Enforcing MPI progress thread when overlapping communication and computation

nitin_malapally · ‎08-14-2022

I've implemented Cannon's algorithm which performs distributed memory tensor-matrix multiplication. During this, I thought it would be clever to hide communication latencies by overlapping computation and communication.

Now I started micro-benchmarking the components i.e. the communication, the computation and the overlapped communication and computation, and something funny has come out of it. The overlapped operation is taking 2.1 times as long as the longest time taking operation of the two. Only sending a single message took 521639 us, only computing on the (same sized) data took 340435 us but the act of overlapping them took 1111500 us.
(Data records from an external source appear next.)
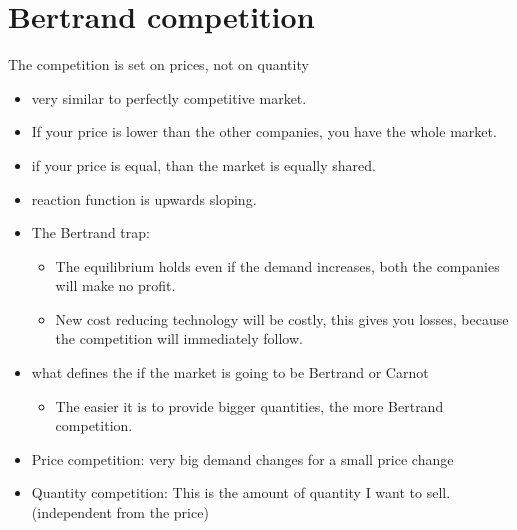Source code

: \documentclass[12pt, a4paper, titlepage]{extarticle}
\begin{document}
\section{Bertrand competition}
The competition is set on prices, not on quantity
\begin{itemize}
    \item very similar to perfectly competitive market.
    \item If your price is lower than the other companies, you have the whole market.
    \item if your price is equal, than the market is equally shared.
    \item reaction function is upwards sloping.
    \item The Bertrand trap:
    \begin{itemize}
        \item The equilibrium holds even if the demand increases, both the companies will make no profit.
        \item New cost reducing technology will be costly, this gives you losses, because the competition will immediately follow.
    \end{itemize}
    \item what defines the if the market is going to be Bertrand or Carnot
    \begin{itemize}
        \item The easier it is to provide bigger quantities, the more Bertrand competition. 
    \end{itemize}
    \item Price competition: very big demand changes for a small price change
    \item Quantity competition: This is the amount of quantity I want to sell. (independent from the price)
\end{itemize}
\end{document}
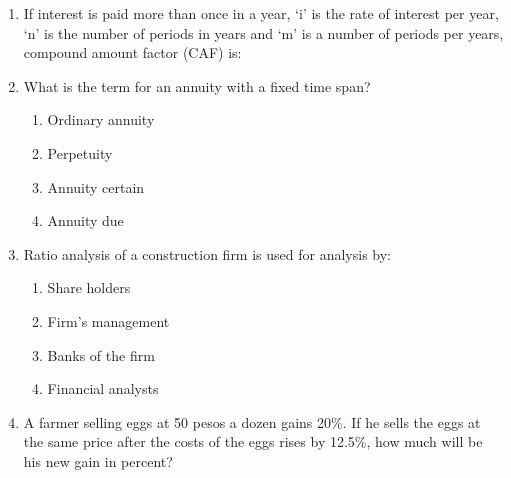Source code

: \documentclass[11pt,a4paper]{article}
\begin{document}
\begin{enumerate}
\item{If interest is paid more than once in a year, `i' is the rate of interest per year, `n' is the number of periods in years and `m' is a number of periods per years, compound amount factor (CAF) is:
}
\\
\item{What is the term for an annuity with a fixed time span?}
\begin{enumerate}[label=\Alph*.]
\item{Ordinary annuity}
\item{Perpetuity}
\item{Annuity certain}
\item{Annuity due}
\end{enumerate}
\item{Ratio analysis of a construction firm is used for analysis by:}
\begin{enumerate}[label=\Alph*.]
\item{Share holders}
\item{Firm's management}
\item{Banks of the firm}
\item{Financial analysts}
\end{enumerate}
\item{A farmer selling eggs at 50 pesos a dozen gains 20\%. If he sells the eggs at the same price after the costs of the eggs rises by 12.5\%, how much will be his new gain in percent?}
\\
\end{enumerate}
\end{document}
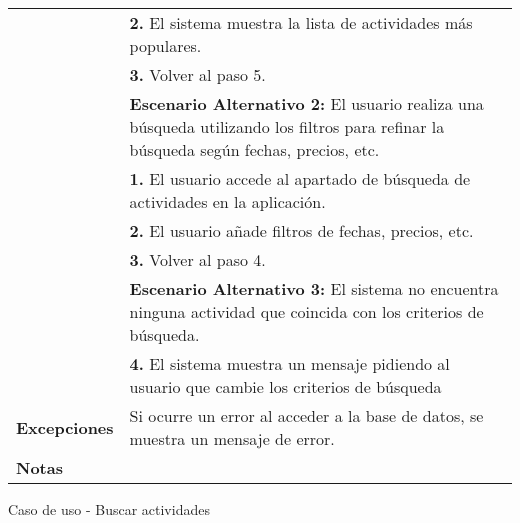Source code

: \begin{analisisCasoDeUso}
\begin{tabular} { | m{3cm} | p{13cm} | }
		                            & {\bfseries 2.} El sistema muestra la lista de actividades más populares.                                                                         \\
		                            & {\bfseries 3.} Volver al paso 5.                                                                                                                 \\
		                            & {\bfseries Escenario Alternativo 2:} El usuario realiza una búsqueda utilizando los filtros para refinar la búsqueda según fechas, precios, etc. \\
		                            & {\bfseries 1.} El usuario accede al apartado de búsqueda de actividades en la aplicación.                                                        \\
		                            & {\bfseries 2.} El usuario añade filtros de fechas, precios, etc.                                                                                 \\
		                            & {\bfseries 3.} Volver al paso 4.                                                                                                                 \\
		                            & {\bfseries Escenario Alternativo 3:} El sistema no encuentra ninguna actividad que coincida con los criterios de búsqueda.                       \\
		                            & {\bfseries 4.} El sistema muestra un mensaje pidiendo al usuario que cambie los criterios de búsqueda                                            \\ \hline
		{\bfseries Excepciones}     & Si ocurre un error al acceder a la base de datos, se muestra un mensaje de error.                                                                \\ \hline
		{\bfseries Notas }          &                                                                                                                                                  \\ \hline
	\end{tabular}
	\caption{Caso de uso - Buscar actividades}
\end{analisisCasoDeUso}
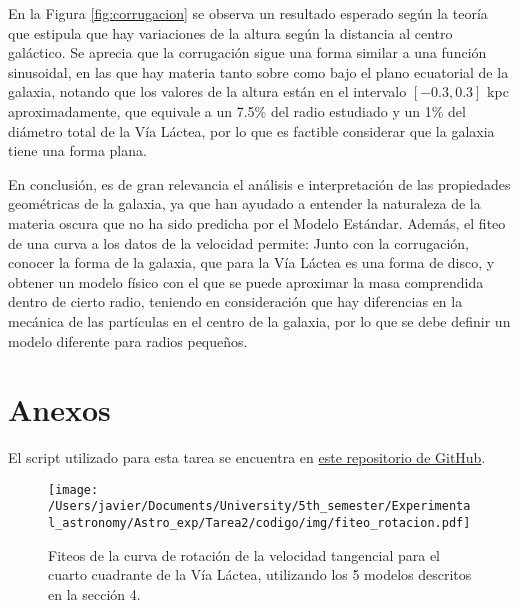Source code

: \documentclass[letterpaper,oneside]{article}
\begin{document}
En la Figura \ref{fig:corrugacion} se observa un resultado esperado según la teoría que estipula que hay variaciones de la altura según la distancia al centro galáctico. Se aprecia que la corrugación sigue una forma similar a una función sinusoidal, en las que hay materia tanto sobre como bajo el plano ecuatorial de la galaxia, notando que los valores de la altura están en el intervalo $[-0.3,0.3]$ kpc aproximadamente, que equivale a un 7.5\% del radio estudiado y un 1\% del diámetro total de la Vía Láctea, por lo que es factible considerar que la galaxia tiene una forma plana.

En conclusión, es de gran relevancia el análisis e interpretación de las propiedades geométricas de la galaxia, ya que han ayudado a entender la naturaleza de la materia oscura que no ha sido predicha por el Modelo Estándar. Además, el fiteo de una curva a los datos de la velocidad permite: Junto con la corrugación, conocer la forma de la galaxia, que para la Vía Láctea es una forma de disco, y obtener un modelo físico con el que se puede aproximar la masa comprendida dentro de cierto radio, teniendo en consideración que hay diferencias en la mecánica de las partículas en el centro de la galaxia, por lo que se debe definir un modelo diferente para radios pequeños.

\newpage
\section{Anexos}
El script utilizado para esta tarea se encuentra en \href{https://github.com/Wenupi/Astro_exp}{este repositorio de GitHub}.







\begin{figure}[H]
    \centering
    \texttt{[image: /Users/javier/Documents/University/5th\_semester/Experimental\_astronomy/Astro\_exp/Tarea2/codigo/img/fiteo\_rotacion.pdf]}
    \caption{Fiteos de la curva de rotación de la velocidad tangencial para el cuarto cuadrante de la Vía Láctea, utilizando los 5 modelos descritos en la sección 4.}
    \label{fig:fit-curva-rotacion}
\end{figure}



\end{document}
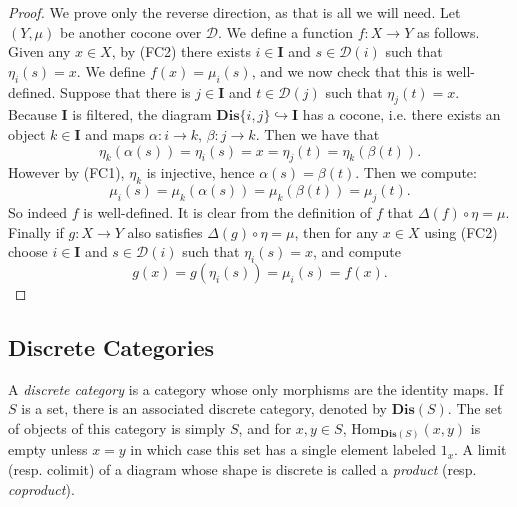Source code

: \documentclass[oneside,11pt]{amsart}
\newcommand{\bI}{\ensuremath{\textbf{I}}}
\newcommand{\bDis}{\ensuremath{\textbf{Dis}}}
\newcommand{\mD}{\ensuremath{\mathcal{D}}}
\newcommand{\Hom}{\ensuremath{\text{Hom}}}
\theoremstyle{definition}
\newtheorem{proof techniques}{Proof Techniques}
\begin{document}
\begin{proof}


We prove only the reverse direction, as that is all we will need. Let $(Y ,\mu)$ be another cocone over $\mD$. We define a function $f: X \to Y$ as follows. Given any $x \in X$, by (FC2) there exists $i \in \bI$ and $s \in \mD(i)$ such that $\eta_i(s) = x$. We define $f(x) = \mu_i(s)$, and we now check that this is well-defined. Suppose that there is $j \in \bI$ and $t \in \mD(j)$ such that $\eta_j(t) = x$. Because $\bI$ is filtered, the diagram $\bDis\{ i , j \} \hookrightarrow \bI$ has a cocone, i.e. there exists an object $k \in \bI$ and maps $\alpha : i \to k$, $\beta : j \to k$. Then we have that 
\begin{equation*}
\eta_k(\alpha(s)) = \eta_i(s) = x =  \eta_j(t) = \eta_k(\beta(t)).
\end{equation*}
However by (FC1), $\eta_k$ is injective, hence $\alpha(s) = \beta(t)$. Then we compute:
\begin{equation*}
\mu_i(s) = \mu_k(\alpha(s)) = \mu_k(\beta(t)) = \mu_j(t). 
\end{equation*}
So indeed $f$ is well-defined. It is clear from the definition of $f$ that $\Delta(f) \circ \eta = \mu$. Finally if $g : X \to Y$ also satisfies $\Delta(g) \circ \eta = \mu$, then for any $x \in X$ using (FC2) choose $i \in \bI$ and $s \in \mD(i)$ such that $\eta_i(s) = x$, and compute 
\begin{equation*}
g(x) = g(\eta_i(s)) = \mu_i(s) = f(x). 
\end{equation*}
\end{proof}



\subsection{Discrete Categories} 

A \emph{discrete category} is a category whose only morphisms are the identity maps. If $S$ is a set, there is an associated discrete category, denoted by $\bDis(S)$. The set of objects of this category is simply $S$, and for $x , y \in S$, $\Hom_{\bDis(S)}(x , y)$ is empty unless $x = y$ in which case this set has a single element labeled $1_x$. A limit (resp. colimit) of a diagram whose shape is discrete is called a \emph{product} (resp. \emph{coproduct}). 

\end{document}
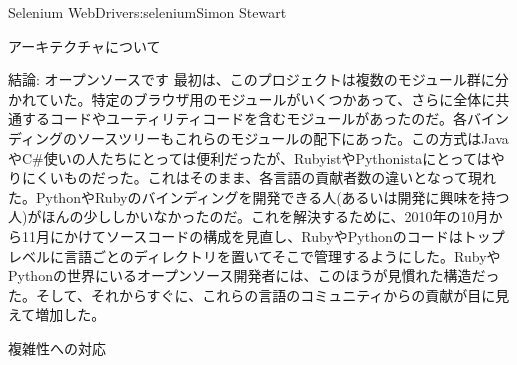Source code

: \begin{aosachapter}{Selenium WebDriver}{s:selenium}{Simon Stewart}
\begin{aosasect1}{アーキテクチャについて}
\begin{aosasect2}{結論: オープンソースです}
最初は、このプロジェクトは複数のモジュール群に分かれていた。特定のブラウザ用のモジュールがいくつかあって、さらに全体に共通するコードやユーティリティコードを含むモジュールがあったのだ。各バインディングのソースツリーもこれらのモジュールの配下にあった。この方式はJavaやC\#使いの人たちにとっては便利だったが、RubyistやPythonistaにとってはやりにくいものだった。これはそのまま、各言語の貢献者数の違いとなって現れた。PythonやRubyのバインディングを開発できる人(あるいは開発に興味を持つ人)がほんの少ししかいなかったのだ。これを解決するために、2010年の10月から11月にかけてソースコードの構成を見直し、RubyやPythonのコードはトップレベルに言語ごとのディレクトリを置いてそこで管理するようにした。RubyやPythonの世界にいるオープンソース開発者には、このほうが見慣れた構造だった。そして、それからすぐに、これらの言語のコミュニティからの貢献が目に見えて増加した。

\end{aosasect2}

\end{aosasect1}

\begin{aosasect1}{複雑性への対応}


\end{aosasect1}
\end{aosachapter}
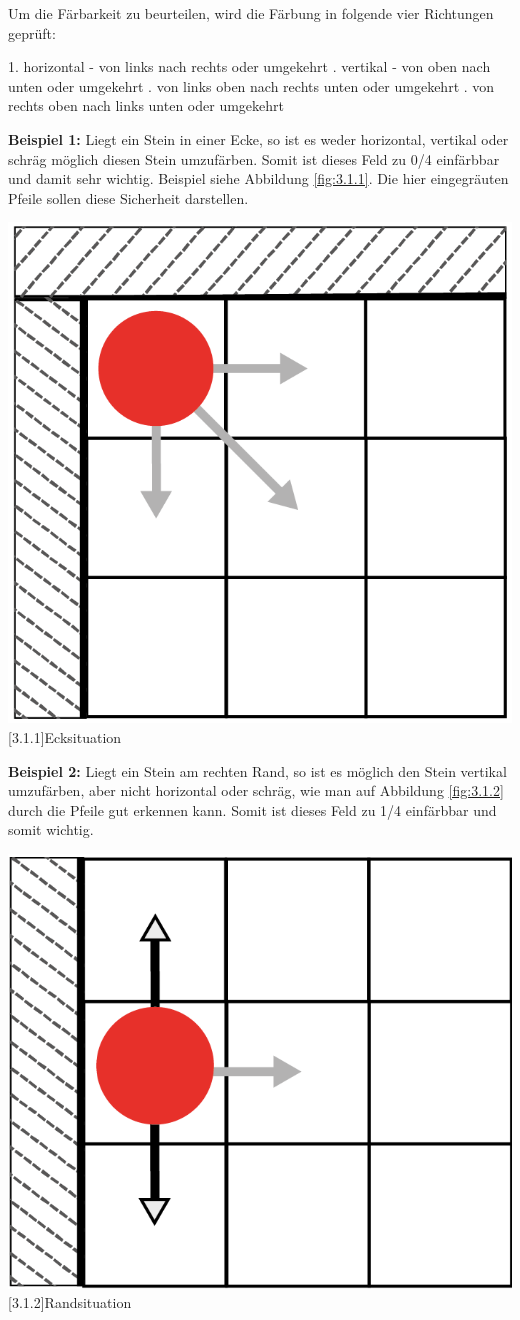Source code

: \documentclass[12pt,a4paper,bibliography=totocnumbered,listof=totocnumbered]{scrartcl}
\begin{document}
    Um die Färbarkeit zu beurteilen, wird die Färbung in folgende vier Richtungen geprüft:

    1. horizontal - von links nach rechts oder umgekehrt . vertikal - von oben nach unten oder umgekehrt . von links oben nach rechts unten oder umgekehrt . von rechts oben nach links unten oder umgekehrt \newline


    \textbf{Beispiel 1:} Liegt ein Stein in einer Ecke, so ist es weder horizontal, vertikal oder schräg möglich diesen Stein umzufärben. Somit ist dieses Feld zu 0/4 einfärbbar und damit sehr wichtig. Beispiel siehe Abbildung \ref{fig:3.1.1}. Die hier eingegräuten Pfeile sollen diese Sicherheit darstellen.

	\vspace{1em}
	\begin{minipage}{\linewidth}
		\centering
		\includegraphics[width=0.33\linewidth]{pics/Kapitel_3/Kapitel_3_pic1.png}
		[3.1.1]{Ecksituation}
		\label{fig:3.1.1}
	\end{minipage}
	\vspace{1em}

    \textbf{Beispiel 2:} Liegt ein Stein am rechten Rand, so ist es möglich den Stein vertikal umzufärben, aber nicht horizontal oder schräg, wie man auf Abbildung \ref{fig:3.1.2} durch die Pfeile gut erkennen kann. Somit ist dieses Feld zu 1/4 einfärbbar und somit wichtig.\newline
    
   	\vspace{1em}
    \begin{minipage}{\linewidth}
    	\centering
    	\includegraphics[width=0.33\linewidth]{pics/Kapitel_3/Kapitel_3_pic2.png}
    	[3.1.2]{Randsituation}
    	\label{fig:3.1.2}
    \end{minipage}
	\vspace{1em}
\end{document}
After numerous test-runs involving independent data buffers, changing the order of the operations in the overlap and even serializing the overlap, I have come to the conclusion that the problem is being caused by MPI's progression.

The following is the desired behaviour:

only the thread identified by COMM_THREAD handles the communication and
all the other threads perform the computation.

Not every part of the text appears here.